The internet is increasingly accessed via mobile devices, and internet video is no exception. According to online video platform provider Ooyala’s latest Global Video Index, mobile accounted for 54% of all online video viewing in the fourth quarter of 2016 and is tipped to hit nearly 60% in the first quarter of this year.
Ooyala’s recommendation that content providers must “tailor their strategy around mobile” is a strategy that has already been adopted wholeheartedly by Vivendi, which in at the end of last year launched Studio+, a new mobile content factory and app with a specific focus on premium high-value short-form content tailored to a mobile audience.
Studio+ debuted in Brazil in November before launching in two other Latin American territories and in Italy in December. The service debuted in commercially in France at the beginning of February.
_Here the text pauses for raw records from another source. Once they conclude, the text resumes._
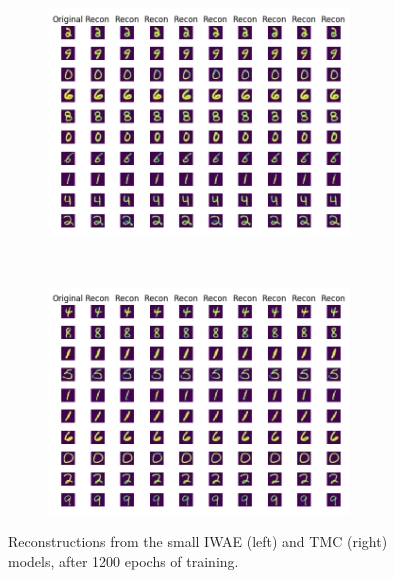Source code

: \documentclass{article}
\begin{document}
\begin{appendices}
\begin{figure}[th!]
    \centering
    \begin{subfigure}[t]{0.5\textwidth}
    \hspace*{-2cm}
        \centering
        \includegraphics[height=6cm]{Figures/IWAE_recon_small.png}
    \end{subfigure}%
    ~ 
    \begin{subfigure}[t]{0.5\textwidth}
        \centering
        \includegraphics[height=6cm]{Figures/TMC_recon_small.png}
    \end{subfigure}
    \caption{Reconstructions from the small IWAE (left) and TMC (right) models, after 1200 epochs of training.}
    \label{fig:reconstructions}
\end{figure}


\end{appendices}
\end{document}
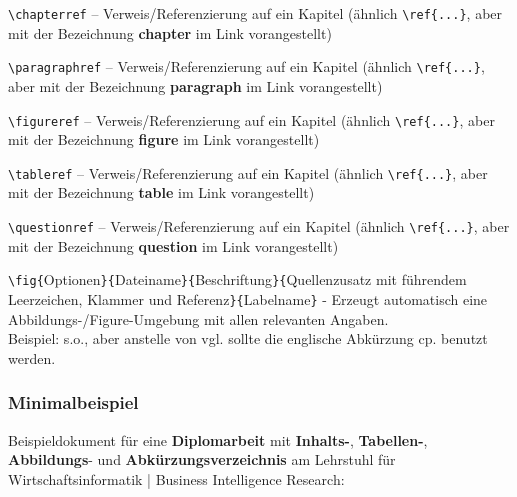 \begin{description}

  \item{\verb"\chapterref"} -- Verweis/Referenzierung auf ein Kapitel (ähnlich \verb"\ref{...}", aber mit der
      Bezeichnung \textbf{chapter} im Link vorangestellt)

  \item{\verb"\paragraphref"} -- Verweis/Referenzierung auf ein Kapitel (ähnlich \verb"\ref{...}", aber mit
      der Bezeichnung \textbf{paragraph} im Link vorangestellt)

  \item{\verb"\figureref"} -- Verweis/Referenzierung auf ein Kapitel (ähnlich \verb"\ref{...}", aber mit
      der Bezeichnung \textbf{figure} im Link vorangestellt)

  \item{\verb"\tableref"} -- Verweis/Referenzierung auf ein Kapitel (ähnlich \verb"\ref{...}", aber mit
      der Bezeichnung \textbf{table} im Link vorangestellt)

  \item{\verb"\questionref"} -- Verweis/Referenzierung auf ein Kapitel (ähnlich \verb"\ref{...}", aber mit
      der Bezeichnung \textbf{question} im Link vorangestellt)

  \item{\verb"\fig{"Optionen\verb"}{"Dateiname\verb"}{"Beschriftung\verb"}{"Quellenzusatz mit führendem
      Leerzeichen, Klammer und Referenz\verb"}{"Labelname\verb"}"} - Erzeugt automatisch eine
      Abbildungs-/Figure-Umgebung mit allen relevanten Angaben.\\Beispiel: s.o., aber anstelle von vgl. sollte die englische Abkürzung cp. benutzt werden.
 \end{description}


\subsubsection{Minimalbeispiel}
\label{chap:beispieldokument}

Beispieldokument für eine \textbf{Diplomarbeit} mit \textbf{Inhalts-},
\textbf{Tabellen-},
\textbf{Abbildungs}- und \textbf{Abkürzungsverzeichnis} am Lehrstuhl für Wirtschaftsinformatik | Business Intelligence Research:

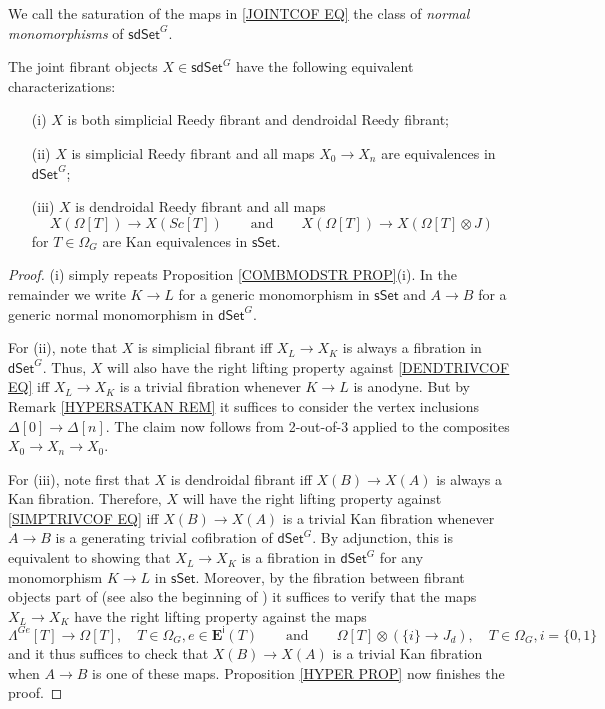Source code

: \documentclass[a4paper,10pt
]{article}%
\begin{document}
We call the saturation of the maps in \eqref{JOINTCOF EQ} the class of \textit{normal monomorphisms} of $\mathsf{sdSet}^G$.

\begin{corollary}\label{JOINTFIBCHAR COR}
The joint fibrant objects $X \in \mathsf{sdSet}^G$ have the following equivalent characterizations:
\begin{itemize}
	\item[(i)] $X$ is both simplicial Reedy fibrant and dendroidal Reedy fibrant;
	\item[(ii)] $X$ is simplicial Reedy fibrant and all maps 
	$X_0 \to X_n$ are equivalences in $\mathsf{dSet}^{G}$;
	\item[(iii)] $X$ is dendroidal Reedy fibrant and all maps
\[
	X\left(\Omega[T]\right) \to X\left(Sc[T]\right)
\qquad \text{and} \qquad
	X\left(\Omega[T]\right) \to X(\Omega[T]\otimes J)
\]
for $T \in \Omega_G$ are Kan equivalences in $\mathsf{sSet}$.
\end{itemize}
\end{corollary}


\begin{proof}
(i) simply repeats Proposition \ref{COMBMODSTR PROP}(i). In the remainder we write $K \to L$ for a generic monomorphism in 
$\mathsf{sSet}$
and $A \to B$ for a generic normal monomorphism in $\mathsf{dSet}^G$.

For (ii), note that $X$ is simplicial fibrant iff 
$X_L \to X_K$ is always a fibration in $\mathsf{dSet}^G$. 
Thus, $X$ will also have the right lifting property against \eqref{DENDTRIVCOF EQ} iff 
$X_L \to X_K$ is a trivial fibration whenever $K \to L$ is anodyne. But by Remark \ref{HYPERSATKAN REM}
it suffices to consider the vertex inclusions $\Delta[0] \to \Delta[n]$.
The claim now follows from 2-out-of-3 applied to the composites $X_0 \to X_n \to X_0$.

For (iii), note first that $X$ is dendroidal fibrant iff $X(B) \to X(A)$ is always a Kan fibration.
Therefore, $X$ will have the right lifting property against \eqref{SIMPTRIVCOF EQ} iff 
$X(B) \to X(A)$ is a trivial Kan fibration whenever $A\to B$ is a generating trivial cofibration of $\mathsf{dSet}^G$.
By adjunction, this is equivalent to showing that
$X_L \to X_K$ is a fibration in $\mathsf{dSet}^G$ for any monomorphism $K \to L$ in $\mathsf{sSet}$. Moreover, by the fibration between fibrant objects part of \cite[Prop. 8.8]{Per17}
(see also the beginning of \cite[\S 8.1]{Per17})
it suffices to verify that the maps $X_L \to X_K$ have the right lifting property against the maps
\[
	\Lambda^{G e} [T] \to \Omega[T],
	\quad
	T \in \Omega_G, e \in \boldsymbol{E}^{\mathsf{i}}(T)
\qquad
\text{and}
\qquad
	\Omega[T] \otimes \left( \{i\} \to J_d\right),
	\quad
	T \in \Omega_G, i = \{0,1\}
\]
and it thus suffices to check that $X(B) \to X(A)$ is a trivial Kan fibration when $A\to B$ is one of these maps.
Proposition \ref{HYPER PROP} now finishes the proof.
\end{proof}
\end{document}
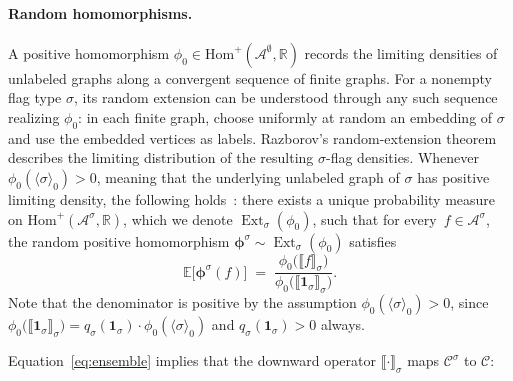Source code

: \documentclass{article}
\newcommand{\poshom}[1]{\mathrm{Hom}^+(\mathcal{A}^{#1}, \mathbb{R})}
\newcommand{\Ext}{\operatorname{Ext}}
\begin{document}
\paragraph{Random homomorphisms.}
A positive homomorphism $\phi_0 \in \poshom{\emptyset}$ records the limiting
densities of unlabeled graphs along a convergent sequence of finite graphs.
For a nonempty flag type $\sigma$, its random extension can be understood
through any such sequence realizing $\phi_0$: in each finite graph, choose
uniformly at random an embedding of $\sigma$ and use the embedded vertices as
labels.  Razborov's random-extension theorem describes the limiting
distribution of the resulting $\sigma$-flag densities.
Whenever $\phi_0(\langle\sigma\rangle_0) > 0$, meaning that the underlying
unlabeled graph of $\sigma$ has positive limiting density, the following
holds~\cite{razborov2007flag}:
there exists a unique probability measure on $\poshom{\sigma}$,
which we denote $\Ext_\sigma(\phi_0)$,
such that for every~$f \in \mathcal{A}^\sigma$, the random positive
homomorphism $\boldsymbol{\phi}^\sigma \sim \Ext_\sigma(\phi_0)$ satisfies
\begin{equation}\label{eq:ensemble}
  \mathbb{E}\bigl[\boldsymbol{\phi}^\sigma(f)\bigr]
  \;=\;
  \frac{\phi_0\bigl(\llbracket f \rrbracket_\sigma\bigr)}
       {\phi_0\bigl(\llbracket \mathbf{1}_\sigma \rrbracket_\sigma\bigr)}.
\end{equation}
Note that the denominator is positive by the assumption
$\phi_0(\langle\sigma\rangle_0)>0$, since
$\phi_0\bigl(\llbracket \mathbf{1}_\sigma \rrbracket_\sigma\bigr)
=q_\sigma(\mathbf{1}_\sigma)\cdot
\phi_0(\langle\sigma\rangle_0)$ and $q_\sigma(\mathbf{1}_\sigma)>0$ always.

Equation~\eqref{eq:ensemble} implies that the downward operator $\llbracket \cdot \rrbracket_\sigma$ maps $\mathcal{C}^\sigma$ to $\mathcal{C}$:
\end{document}
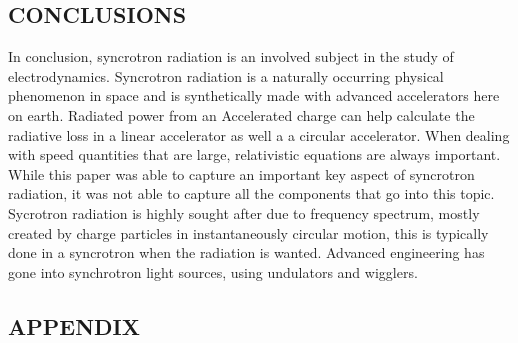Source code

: \documentclass[a4paper]{article}
\begin{document}

\begin{center}
\section{CONCLUSIONS}
\end{center}

In conclusion, syncrotron radiation is an involved subject in the study of electrodynamics. Syncrotron radiation is a naturally occurring physical phenomenon in space and is synthetically made with advanced accelerators here on earth. 
Radiated power from an Accelerated charge can help calculate the radiative loss in a linear accelerator as well a a circular accelerator. When dealing with speed quantities that are large, relativistic equations are always important. While this paper was able to capture an important key aspect of syncrotron radiation, it was not able to capture all the components that go into this topic. Sycrotron radiation is highly sought after due to frequency spectrum, mostly created by charge particles in instantaneously circular motion, this is typically done in a syncrotron when the radiation is wanted. Advanced engineering has gone into synchrotron light sources, using undulators and wigglers.
\newpage

\begin{center}
\nocite{*}


\end{center}

\newpage

\begin{center}
\section{APPENDIX}
\end{center}
\end{document}
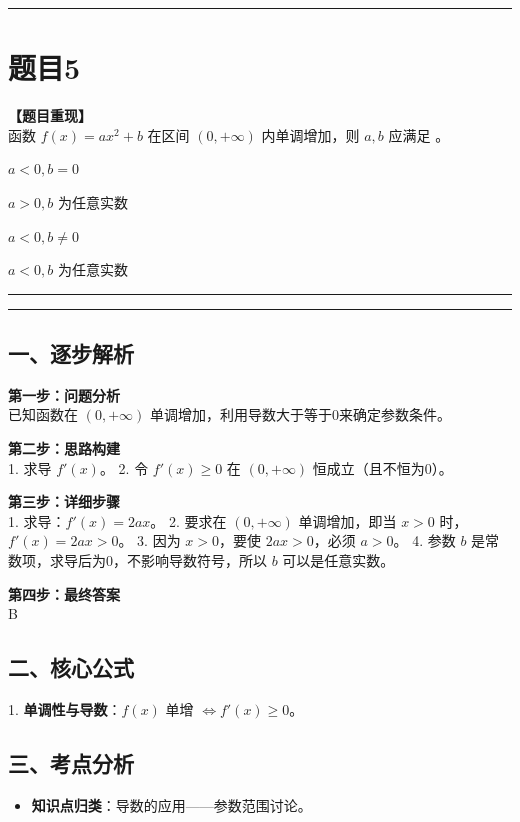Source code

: \documentclass[12pt, a4paper]{ctexart}
\newcommand{\TopSeparator}{
    \par\noindent\rule{\textwidth}{1.5pt}\vspace{0.5em} %
}
\newcommand{\AnalysisSeparator}{
    \par\noindent\rule{\textwidth}{0.5pt}\vspace{0.2em}\hrule\vspace{0.5em} %
}
\newenvironment{RedAnalysis}{
    \par
    \color{red} %
}{
    \par
    \color{black} %
}
\newcommand{\choicesTwo}[4]{
    \begin{enumerate}[label=\Alph*., itemsep=0pt, parsep=0pt, topsep=5pt, labelsep=0.5em]
        \begin{minipage}{0.45\linewidth} \item #1 \end{minipage}
        \begin{minipage}{0.45\linewidth} \item #2 \end{minipage}
        \begin{minipage}{0.45\linewidth} \item #3 \end{minipage}
        \begin{minipage}{0.45\linewidth} \item #4 \end{minipage}
    \end{enumerate}
}
\begin{document}
\vspace{2em}

\TopSeparator
\section*{题目5}

\textbf{【题目重现】} \\
函数 $ f(x)=ax^{2}+b $ 在区间 $ (0,+\infty) $ 内单调增加，则 $a,b$ 应满足 \underline{\hspace{1cm}}。
\choicesTwo
{$a<0,b=0$}
{$a>0,b$ 为任意实数}
{$a<0,b\neq0$}
{$a<0,b$ 为任意实数}

\AnalysisSeparator

\begin{RedAnalysis}

\subsection*{一、逐步解析}

\textbf{第一步：问题分析} \\
已知函数在 $(0, +\infty)$ 单调增加，利用导数大于等于0来确定参数条件。

\textbf{第二步：思路构建} \\
1. 求导 $f'(x)$。
2. 令 $f'(x) \ge 0$ 在 $(0, +\infty)$ 恒成立（且不恒为0）。

\textbf{第三步：详细步骤} \\
1. 求导：$f'(x) = 2ax$。
2. 要求在 $(0, +\infty)$ 单调增加，即当 $x > 0$ 时，$f'(x) = 2ax > 0$。
3. 因为 $x > 0$，要使 $2ax > 0$，必须 $a > 0$。
4. 参数 $b$ 是常数项，求导后为0，不影响导数符号，所以 $b$ 可以是任意实数。

\textbf{第四步：最终答案} \\
B

\subsection*{二、核心公式}
1. \textbf{单调性与导数}：$f(x)$ 单增 $\Leftrightarrow f'(x) \ge 0$。

\subsection*{三、考点分析}
\begin{itemize}
    \item \textbf{知识点归类}：导数的应用——参数范围讨论。
\end{itemize}

\end{RedAnalysis}
\end{document}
More recently Vivendi has signed a deal with Veon – formerly VimpelCom – to launch the service in Russia and other CIS countries.
Vivendi Content chairman Dominique Delport, who has championed Studio+ as a concept since its inception, says that further launches are in the pipeline, including in the UK, where the company is in talks with telecom operators. However, Vivendi’s main ambition this year is to get the service launched in the US. “We would love to be in the key markets in the US this year, and we are in discussions with three of the four main operators,” says Delport.
Studio+ is not the French media giant’s only digital platform initiative. Vivendi has for much of the last year been shaping elements of a broader digital content strategy, one of whose main pillars – developing a European OTT alternative to Netflix – has however been derailed somewhat by the company’s high-profile falling out with Italian media group Mediaset. While the ‘European Netflix’ project has been put on a backburner as a result, Delport remains convinced that Vivendi has a major role to play in building a digital home for European content.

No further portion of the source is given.